On Thu, Mar 12, 2026 at 07:08:16PM -0400, Yury Norov wrote:
> Based on 'sizeof(x) == 4' condition, in 32-bit case the function is wired
> to ffs(), while in 64-bit case to __ffs(). The difference is substantial:
> ffs(x) == __ffs(x) + 1. Also, ffs(0) == 0, while __ffs(0) is undefined.
> 
> The 32-bit behaviour is inconsistent with the function description, so it
> needs to get fixed.
> 
> There are 9 individual users for the function in 6 different subsystems.
> Some arches and drivers are 64-bit only:
>  - arch/loongarch/kvm/intc/eiointc.c;
>  - drivers/hv/mshv_vtl_main.c;
>  - kernel/liveupdate/kexec_handover.c;
> 
> The others are:
>  - ib_umem_find_best_pgsz(): as per comment, __ffs() should be correct;
>  - rzv2m_csi_reg_write_bit(): ARCH_RENESAS only, unclear;
>  - lz77_match_len(): CIFS_COMPRESSION only, unclear, experimental;
> 
> None of them explicitly tweak their code for a word length, or x == 0.
> 
> Requesting comments from the corresponding maintainers on how to proceed
> with this.
> 
> The attached patch gets rid of 32-bit explicit support, so that both
> 32- and 64-bit versions rely on __ffs().

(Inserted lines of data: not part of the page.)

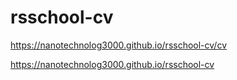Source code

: # rsschool-cv
https://nanotechnolog3000.github.io/rsschool-cv/cv  

https://nanotechnolog3000.github.io/rsschool-cv
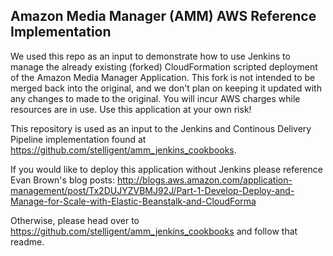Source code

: ## Amazon Media Manager (AMM) AWS Reference Implementation

We used this repo as an input to demonstrate how to use Jenkins to manage the already existing (forked) CloudFormation scripted deployment of the Amazon Media Manager Application.  This fork is not intended to be merged back into the original, and we don't plan on keeping it updated with any changes to made to the original. You will incur AWS charges while resources are in use. Use this application at your own risk!

This repository is used as an input to the Jenkins and Continous Delivery Pipeline implementation found at https://github.com/stelligent/amm_jenkins_cookbooks.

If you would like to deploy this application without Jenkins please reference Evan Brown's blog posts: http://blogs.aws.amazon.com/application-management/post/Tx2DUJYZVBMJ92J/Part-1-Develop-Deploy-and-Manage-for-Scale-with-Elastic-Beanstalk-and-CloudForma

Otherwise, please head over to https://github.com/stelligent/amm_jenkins_cookbooks and follow that readme.  
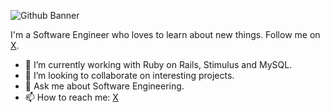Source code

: ![Github Banner](https://github.com/shreyansh-g24/shreyansh-g24/assets/40631571/31abb879-2caa-4d2a-a6ff-2956b120608e)

I'm a Software Engineer who loves to learn about new things. Follow me on [X](https://x.com/_backslashzero).

- 🔭 I’m currently working with Ruby on Rails, Stimulus and MySQL.
- 👯 I’m looking to collaborate on interesting projects.
- 💬 Ask me about Software Engineering.
- 📫 How to reach me: [X](https://x.com/_backslashzero)

<!--
**shreyansh-g24/shreyansh-g24** is a ✨ _special_ ✨ repository because its `README.md` (this file) appears on your GitHub profile.

Here are some ideas to get you started:

- 🔭 I’m currently working on ...
- 🌱 I’m currently learning ...
- 👯 I’m looking to collaborate on ...
- 🤔 I’m looking for help with ...
- 💬 Ask me about ...
- 📫 How to reach me: ...
- 😄 Pronouns: ...
- ⚡ Fun fact: ...
-->
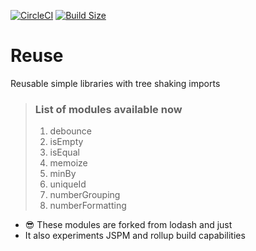 [![CircleCI](https://circleci.com/gh/velusgautam/reuse.svg?style=svg)](https://circleci.com/gh/velusgautam/reuse) [![Build Size](https://img.shields.io/bundlephobia/minzip/reuse-utility?color=%23328332&label=minified%20size)](https://www.npmjs.com/package/reuse-utility)


# Reuse
Reusable simple libraries with tree shaking imports

> ### List of modules available now
>1. debounce
>2. isEmpty
>3. isEqual
>4. memoize
>5. minBy
>6. uniqueId
>7. numberGrouping
>8. numberFormatting

 - :sunglasses: These modules are forked from lodash and just 
 - It also experiments JSPM and rollup build capabilities
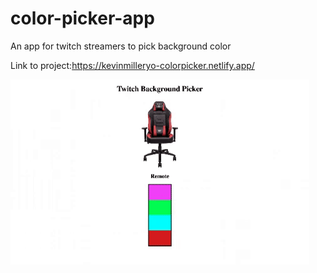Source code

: # color-picker-app
An app for twitch streamers to pick background color

Link to project:https://kevinmilleryo-colorpicker.netlify.app/

![My Remote Image](https://github.com/kevinmilleryo/color-picker-app/blob/main/color-picker-app/images/twitch-background-picker.gif)
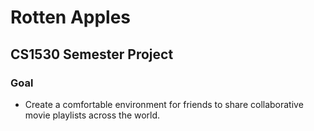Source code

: # Rotten Apples
## CS1530 Semester Project
### Goal
* Create a comfortable environment for friends to share collaborative movie playlists across the world.

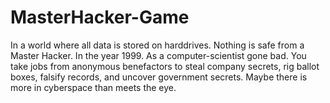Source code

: # MasterHacker-Game

In a world where all data is stored on harddrives. Nothing is safe from a Master Hacker.
In the year 1999. As a computer-scientist gone bad. You take jobs from anonymous benefactors to steal company secrets, rig ballot boxes, falsify records, and uncover government secrets.
Maybe there is more in cyberspace than meets the eye.
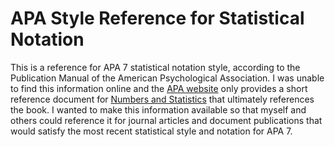 # APA Style Reference for Statistical Notation
This is a reference for APA 7 statistical notation style, according to the Publication Manual of the American Psychological Association. I was unable to find this information online and the [APA website](www.apastyle.apa.org) only provides a short reference document for [Numbers and Statistics](https://apastyle.apa.org/instructional-aids/numbers-statistics-guide.pdf) that ultimately references the book. I wanted to make this information available so that myself and others could reference it for journal articles and document publications that would satisfy the most recent statistical style and notation for APA 7.

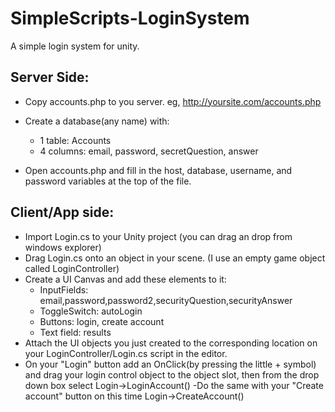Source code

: # SimpleScripts-LoginSystem
A simple login system for unity.

## Server Side:
 - Copy accounts.php to you server.
	eg, http://yoursite.com/accounts.php

- Create a database(any name) with:
  - 1 table:	Accounts
  - 4 columns:	email, password, secretQuestion, answer

- Open accounts.php and fill in the host, database, username, and password variables at the top of the file.


## Client/App side:
- Import Login.cs to your Unity project (you can drag an drop from windows explorer)
- Drag Login.cs onto an object in your scene. (I use an empty game object called LoginController)
- Create a UI Canvas and add these elements to it:
  - InputFields: email,password,password2,securityQuestion,securityAnswer
  - ToggleSwitch: autoLogin
  - Buttons: login, create account
  - Text field: results
- Attach the UI objects you just created to the corresponding location on your LoginController/Login.cs script in the editor.
- On your "Login" button add an OnClick(by pressing the little + symbol) and drag your login control object to the object slot, then from the drop down box select Login->LoginAccount()
-Do the same with your "Create account" button on this time Login->CreateAccount()

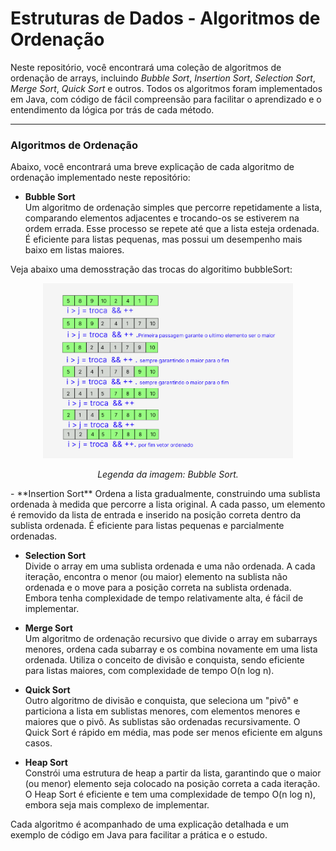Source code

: # Estruturas de Dados - Algoritmos de Ordenação

Neste repositório, você encontrará uma coleção de algoritmos de ordenação de arrays, incluindo *Bubble Sort*, *Insertion Sort*, *Selection Sort*, *Merge Sort*, *Quick Sort* e outros. Todos os algoritmos foram implementados em Java, com código de fácil compreensão para facilitar o aprendizado e o entendimento da lógica por trás de cada método.

---

### Algoritmos de Ordenação

Abaixo, você encontrará uma breve explicação de cada algoritmo de ordenação implementado neste repositório:

- **Bubble Sort**  
  Um algoritmo de ordenação simples que percorre repetidamente a lista, comparando elementos adjacentes e trocando-os se estiverem na ordem errada. Esse processo se repete até que a lista esteja ordenada. É eficiente para listas pequenas, mas possui um desempenho mais baixo em listas maiores.

Veja abaixo uma demosstração das trocas do algoritimo bubbleSort: 

<div align="center">
    <img src="./img/bobblesort.png" alt="Descrição da imagem" width="400">
    <p><em>Legenda da imagem: Bubble Sort.</em></p>
</div>
- **Insertion Sort**  
  Ordena a lista gradualmente, construindo uma sublista ordenada à medida que percorre a lista original. A cada passo, um elemento é removido da lista de entrada e inserido na posição correta dentro da sublista ordenada. É eficiente para listas pequenas e parcialmente ordenadas.

- **Selection Sort**  
  Divide o array em uma sublista ordenada e uma não ordenada. A cada iteração, encontra o menor (ou maior) elemento na sublista não ordenada e o move para a posição correta na sublista ordenada. Embora tenha complexidade de tempo relativamente alta, é fácil de implementar.

- **Merge Sort**  
  Um algoritmo de ordenação recursivo que divide o array em subarrays menores, ordena cada subarray e os combina novamente em uma lista ordenada. Utiliza o conceito de divisão e conquista, sendo eficiente para listas maiores, com complexidade de tempo O(n log n).

- **Quick Sort**  
  Outro algoritmo de divisão e conquista, que seleciona um "pivô" e particiona a lista em sublistas menores, com elementos menores e maiores que o pivô. As sublistas são ordenadas recursivamente. O Quick Sort é rápido em média, mas pode ser menos eficiente em alguns casos.

- **Heap Sort**  
  Constrói uma estrutura de heap a partir da lista, garantindo que o maior (ou menor) elemento seja colocado na posição correta a cada iteração. O Heap Sort é eficiente e tem uma complexidade de tempo O(n log n), embora seja mais complexo de implementar.

[//]: # (- **Radix Sort**  )

[//]: # (  Um algoritmo de ordenação não-comparativo que organiza números dígito a dígito, de menor para maior ordem, sendo especialmente útil para listas de inteiros. O Radix Sort tem um desempenho eficiente para listas grandes com valores numéricos.)

[//]: # (- **Shell Sort**  )

[//]: # (  Uma variação do Insertion Sort, que permite a movimentação de elementos de forma mais rápida ao inicializar grandes gaps entre os elementos comparados, e então diminui esses gaps gradualmente até que a lista esteja ordenada.)

Cada algoritmo é acompanhado de uma explicação detalhada e um exemplo de código em Java para facilitar a prática e o estudo.
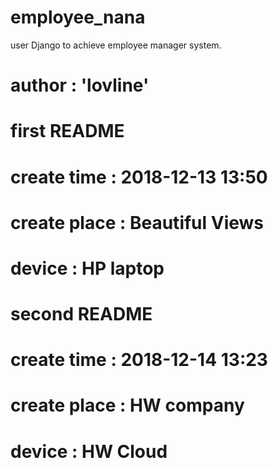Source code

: # employee_nana
user Django to achieve employee manager system.

# author : 'lovline'

# first README
# create time : 2018-12-13 13:50
# create place : Beautiful Views
# device : HP laptop

# second README
# create time : 2018-12-14 13:23
# create place : HW company
# device : HW Cloud
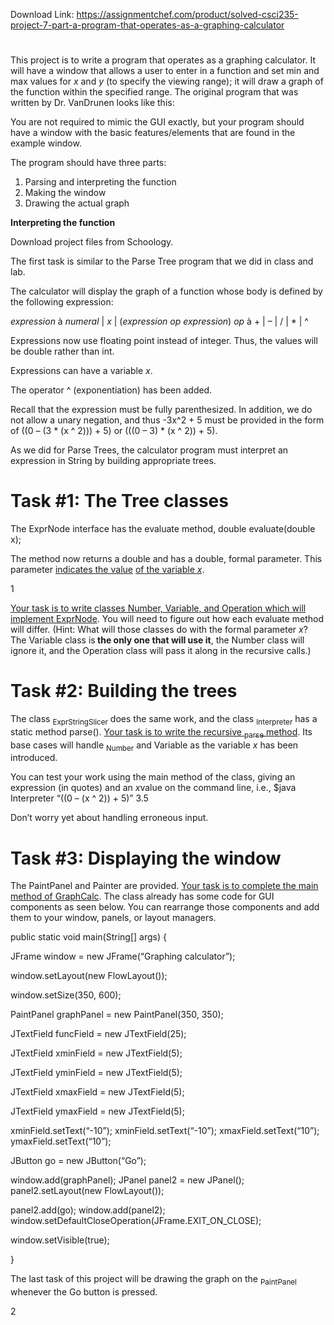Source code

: Download Link: https://assignmentchef.com/product/solved-csci235-project-7-part-a-program-that-operates-as-a-graphing-calculator
<br>
<h1></h1>

This project is to write a program that operates as a graphing calculator. It will have a window that allows a user to enter in a function and set min and max values for <em>x</em> and <em>y</em> (to specify the viewing range); it will draw a graph of the function within the specified range. The original program that was written by Dr. VanDrunen looks like this:

You are not required to mimic the GUI exactly, but your program should have a window with the basic features/elements that are found in the example window.




The program should have three parts:

<ol>

 <li>Parsing and interpreting the function</li>

 <li>Making the window</li>

 <li>Drawing the actual graph</li>

</ol>







<strong>Interpreting the function </strong>

Download project files from Schoology.




The first task is similar to the Parse Tree program that we did in class and lab.




The calculator will display the graph of a function whose body is defined by the following expression:







<em>expression</em> à <em>numeral</em> | <em>x</em> | (<em>expression op expression</em>) <em>op</em> à + | – | / | * | ^

<strong> </strong>

Expressions now use floating point instead of integer. Thus, the values will be double rather than int.

Expressions can have a variable <em>x</em>.

The operator ^ (exponentiation) has been added.




Recall that the expression must be fully parenthesized. In addition, we do not allow a unary negation, and thus -3x^2 + 5 must be provided in the form of ((0 – (3 * (x ^ 2))) + 5) or (((0 – 3) * (x ^ 2)) + 5).

<strong> </strong>

As we did for Parse Trees, the calculator program must interpret an expression in String by building appropriate trees.

<strong> </strong>

<h1>Task #1: The Tree classes</h1>

The ExprNode interface has the evaluate method, double evaluate(double x);

The method now returns a double and has a double, formal parameter. This parameter <u>indicates the value</u> <u>of the variable <em>x</em></u>.

1




<u>Your task is to write classes </u><u>Number, </u><u>Variable, and </u><u>Operation which will implement </u><u>ExprNode</u>. You will need to figure out how each evaluate method will differ. (Hint: What will those classes do with the formal parameter <em>x</em>? The Variable class is<strong> the only one that will use it</strong>, the Number class will ignore it, and the Operation class will pass it along in the recursive calls.)

<strong> </strong>

<h1>Task #2: Building the trees</h1>

The class <sub>ExprStringSlicer</sub> does the same work, and the class <sub>Interpreter</sub> has a static method parse(). <u>Your task is to write the recursive </u><u><sub>parse</sub> method</u>. Its base cases will handle <sub>Number</sub> and Variable as the variable <em>x</em> has been introduced.

<strong> </strong>

You can test your work using the main method of the class, giving an expression (in quotes) and an <em>x</em>value on the command line, i.e., $java Interpreter “((0 – (x ^ 2)) + 5)” 3.5

<strong> </strong>

Don’t worry yet about handling erroneous input.




<h1>Task #3: Displaying the window</h1>

The PaintPanel and Painter are provided. <u>Your task is to complete the main method of </u><u>GraphCalc</u>. The class already has some code for GUI components as seen below. You can rearrange those components and add them to your window, panels, or layout managers.




public static void main(String[] args) {




JFrame window = new JFrame(“Graphing calculator”);

window.setLayout(new FlowLayout());

window.setSize(350, 600);




PaintPanel graphPanel = new PaintPanel(350, 350);




JTextField funcField = new JTextField(25);

JTextField xminField = new JTextField(5);

JTextField yminField = new JTextField(5);

JTextField xmaxField = new JTextField(5);

JTextField ymaxField = new JTextField(5);




xminField.setText(“-10”);         xminField.setText(“-10”);         xmaxField.setText(“10”);         ymaxField.setText(“10”);




JButton go = new JButton(“Go”);




window.add(graphPanel);    JPanel panel2 = new JPanel();     panel2.setLayout(new FlowLayout());

panel2.add(go);      window.add(panel2);         window.setDefaultCloseOperation(JFrame.EXIT_ON_CLOSE);

window.setVisible(true);

}







The last task of this project will be drawing the graph on the <sub>PaintPanel</sub> whenever the Go button is pressed.

2



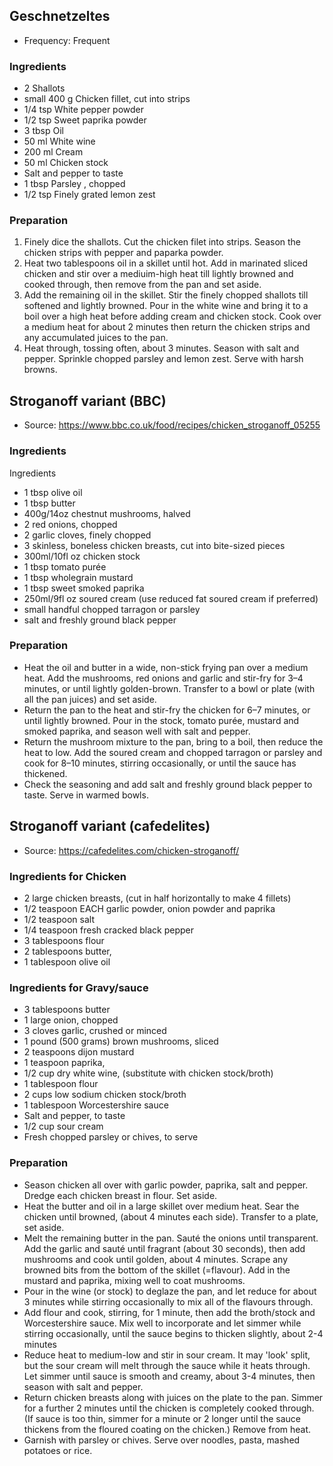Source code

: ## Geschnetzeltes

* Frequency: Frequent

### Ingredients
* 2 Shallots
* small 400 g Chicken fillet, cut into strips
* 1/4 tsp White pepper powder
* 1/2 tsp Sweet paprika powder
* 3 tbsp Oil
* 50 ml White wine
* 200 ml Cream
* 50 ml Chicken stock
* Salt and pepper to taste
* 1 tbsp Parsley , chopped
* 1/2 tsp Finely grated lemon zest

### Preparation

1. Finely dice the shallots. Cut the chicken filet into strips. Season the chicken strips with pepper and paparka powder.
2. Heat two tablespoons oil in a skillet until hot. Add in marinated sliced chicken and stir over a mediuim-high heat till lightly browned and cooked through, then remove from the pan and set aside.
3. Add the remaining oil in the skillet. Stir the finely chopped shallots till softened and lightly browned. Pour in the white wine and bring it to a boil over a high heat before adding cream and chicken stock. Cook over a medium heat for about 2 minutes then return the chicken strips and any accumulated juices to the pan.
4. Heat through, tossing often, about 3 minutes. Season with salt and pepper. Sprinkle chopped parsley and lemon zest. Serve with harsh browns. 

## Stroganoff variant (BBC)

* Source: https://www.bbc.co.uk/food/recipes/chicken_stroganoff_05255

### Ingredients

Ingredients

* 1 tbsp olive oil
* 1 tbsp butter
* 400g/14oz chestnut mushrooms, halved
* 2 red onions, chopped
* 2 garlic cloves, finely chopped
* 3 skinless, boneless chicken breasts, cut into bite-sized pieces
* 300ml/10fl oz chicken stock
* 1 tbsp tomato purée
* 1 tbsp wholegrain mustard
* 1 tbsp sweet smoked paprika
* 250ml/9fl oz soured cream (use reduced fat soured cream if preferred)
* small handful chopped tarragon or parsley
* salt and freshly ground black pepper

### Preparation

* Heat the oil and butter in a wide, non-stick frying pan over a medium heat. Add the mushrooms, red onions and garlic and stir-fry for 3–4 minutes, or until lightly golden-brown. Transfer to a bowl or plate (with all the pan juices) and set aside.
* Return the pan to the heat and stir-fry the chicken for 6–7 minutes, or until lightly browned. Pour in the stock, tomato purée, mustard and smoked paprika, and season well with salt and pepper.
* Return the mushroom mixture to the pan, bring to a boil, then reduce the heat to low. Add the soured cream and chopped tarragon or parsley and cook for 8–10 minutes, stirring occasionally, or until the sauce has thickened.
* Check the seasoning and add salt and freshly ground black pepper to taste. Serve in warmed bowls.

## Stroganoff variant (cafedelites)

* Source: https://cafedelites.com/chicken-stroganoff/

### Ingredients for Chicken

* 2 large chicken breasts, (cut in half horizontally to make 4 fillets)
* 1/2 teaspoon EACH garlic powder, onion powder and paprika
* 1/2 teaspoon salt
* 1/4 teaspoon fresh cracked black pepper
* 3 tablespoons flour
* 2 tablespoons butter,
* 1 tablespoon olive oil

### Ingredients for Gravy/sauce

* 3 tablespoons butter
* 1 large onion, chopped
* 3 cloves garlic, crushed or minced
* 1 pound (500 grams) brown mushrooms, sliced
* 2 teaspoons dijon mustard
* 1 teaspoon paprika,
* 1/2 cup dry white wine, (substitute with chicken stock/broth)
* 1 tablespoon flour
* 2 cups low sodium chicken stock/broth
* 1 tablespoon Worcestershire sauce
* Salt and pepper, to taste
* 1/2 cup sour cream
* Fresh chopped parsley or chives, to serve

### Preparation

* Season chicken all over with garlic powder, paprika, salt and pepper. Dredge each chicken breast in flour. Set aside.
* Heat the butter and oil in a large skillet over medium heat. Sear the chicken until browned, (about 4 minutes each side). Transfer to a plate, set aside. 
* Melt the remaining butter in the pan. Sauté the onions until transparent. Add the garlic and sauté until fragrant (about 30 seconds), then add mushrooms and cook until golden, about 4 minutes. Scrape any browned bits from the bottom of the skillet (=flavour). Add in the mustard and paprika, mixing well to coat mushrooms.
* Pour in the wine (or stock) to deglaze the pan, and let reduce for about 3 minutes while stirring occasionally to mix all of the flavours through.
* Add flour and cook, stirring, for 1 minute, then add the broth/stock and Worcestershire sauce. Mix well to incorporate and let simmer while stirring occasionally, until the sauce begins to thicken slightly, about 2-4 minutes
* Reduce heat to medium-low and stir in sour cream. It may 'look' split, but the sour cream will melt through the sauce while it heats through. Let simmer until sauce is smooth and creamy, about 3-4 minutes, then season with salt and pepper.
* Return chicken breasts along with juices on the plate to the pan. Simmer for a further 2 minutes until the chicken is completely cooked through. (If sauce is too thin, simmer for a minute or 2 longer until the sauce thickens from the floured coating on the chicken.) Remove from heat.
* Garnish with parsley or chives. Serve over noodles, pasta, mashed potatoes or rice.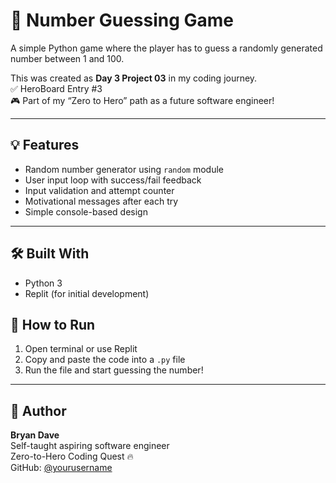 # 🎯 Number Guessing Game

A simple Python game where the player has to guess a randomly generated number between 1 and 100.

This was created as **Day 3 Project 03** in my coding journey.  
✅ HeroBoard Entry #3  
🎮 Part of my “Zero to Hero” path as a future software engineer!

---

## 💡 Features

- Random number generator using `random` module
- User input loop with success/fail feedback
- Input validation and attempt counter
- Motivational messages after each try
- Simple console-based design

---

## 🛠 Built With

- Python 3
- Replit (for initial development)



## 🚀 How to Run

1. Open terminal or use Replit
2. Copy and paste the code into a `.py` file
3. Run the file and start guessing the number!

---

## 🙌 Author

**Bryan Dave**  
Self-taught aspiring software engineer  
Zero-to-Hero Coding Quest 🔥  
GitHub: [@yourusername](https://github.com/yourusername)
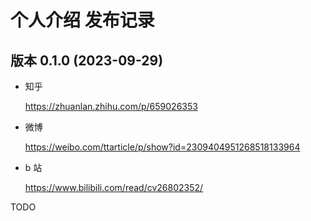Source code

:# 个人介绍 发布记录


## 版本 0.1.0 (2023-09-29)

+ 知乎

  <https://zhuanlan.zhihu.com/p/659026353>

+ 微博

  <https://weibo.com/ttarticle/p/show?id=2309404951268518133964>

+ b 站

  <https://www.bilibili.com/read/cv26802352/>


TODO
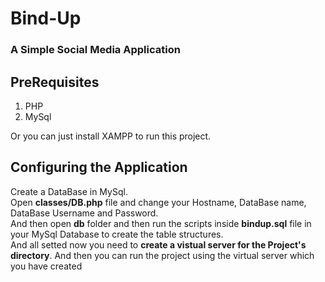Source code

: # Bind-Up
### A Simple Social Media Application

## PreRequisites
1. PHP  
2. MySql  
  
Or you can just install XAMPP to run this project.  

## Configuring the Application
Create a DataBase in MySql.  
Open **classes/DB.php** file and change your Hostname, DataBase name, DataBase Username and Password.  
And then open **db** folder and then run the scripts inside **bindup.sql** file in your MySql Database to create the table structures.  
And all setted now you need to **create a vistual server for the Project's directory**. And then you can run the project using the virtual server which you have created
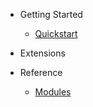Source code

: * Getting Started
    * [Quickstart](GettingStarted.md)

* Extensions

* Reference
    * [Modules](reference/Modules.md)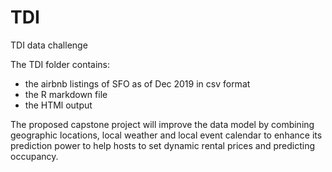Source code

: # TDI
TDI data challenge

The TDI folder contains:
- the airbnb listings of SFO as of Dec 2019 in csv format
- the R markdown file
- the HTMl output

The proposed capstone project will improve the data model by combining geographic locations, local weather and local event calendar to enhance its prediction power to help hosts to set dynamic rental prices and predicting occupancy. 


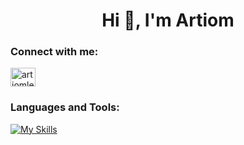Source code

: <h1 align="center">Hi 👋, I'm Artiom</h1>

<h3 align="left">Connect with me:</h3>
<p align="left">
<a href="https://linkedin.com/in/artiomleo" target="blank"><img align="center" src="https://raw.githubusercontent.com/rahuldkjain/github-profile-readme-generator/master/src/images/icons/Social/linked-in-alt.svg" alt="artiomleo" height="30" width="40" /></a>
</p>

<h3 align="left">Languages and Tools:</h3>

[![My Skills](https://skillicons.dev/icons?i=azure,bash,bootstrap,css,docker,figma,git,githubactions,gulp,html,js,jquery,laravel,mongodb,mysql,netlify,nextjs,nuxtjs,php,postman,react,sass,sentry,svg,tailwind,ts,vite,vue,webpack&perline=15)](https://skillicons.dev)
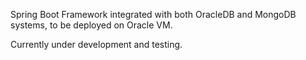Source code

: Spring Boot Framework integrated with both OracleDB and MongoDB systems, to be deployed on Oracle VM.

Currently under development and testing.
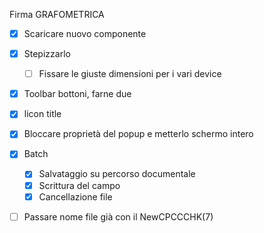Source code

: Firma GRAFOMETRICA
- [x] Scaricare nuovo componente
- [x] Stepizzarlo
    - [ ] Fissare le giuste dimensioni per i vari device
- [x] Toolbar bottoni, farne due
- [x] licon title
- [x] Bloccare proprietà del popup e metterlo schermo intero
- [x] Batch
    - [x] Salvataggio su percorso documentale
    - [x] Scrittura del campo
    - [x] Cancellazione file
- [ ] Passare nome file già con il NewCPCCCHK(7)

> CC: "K. Y. Srinivasan" <kys@microsoft.com> (hyperv)
> CC: Haiyang Zhang <haiyangz@microsoft.com> (hyperv)
> CC: Jason Gunthorpe <jgg@ziepe.ca> (infiniband)
> CC: Leon Romanovsky <leon@kernel.org> (infiniband)
> CC: Mark Brown <broonie@kernel.org> (spi)
> CC: Steve French <sfrench@samba.org> (smb)
> CC: Alexander Graf <graf@amazon.com> (kexec)
> CC: Mike Rapoport <rppt@kernel.org> (kexec)
> CC: Pasha Tatashin <pasha.tatashin@soleen.com> (kexec)

Please, move the Cc: list to the...

> Signed-off-by: Yury Norov <ynorov@nvidia.com>
> ---

...comments block. It will have the same effect on emails, but drastically
reduces unneeded noise in the commit message in the Git history.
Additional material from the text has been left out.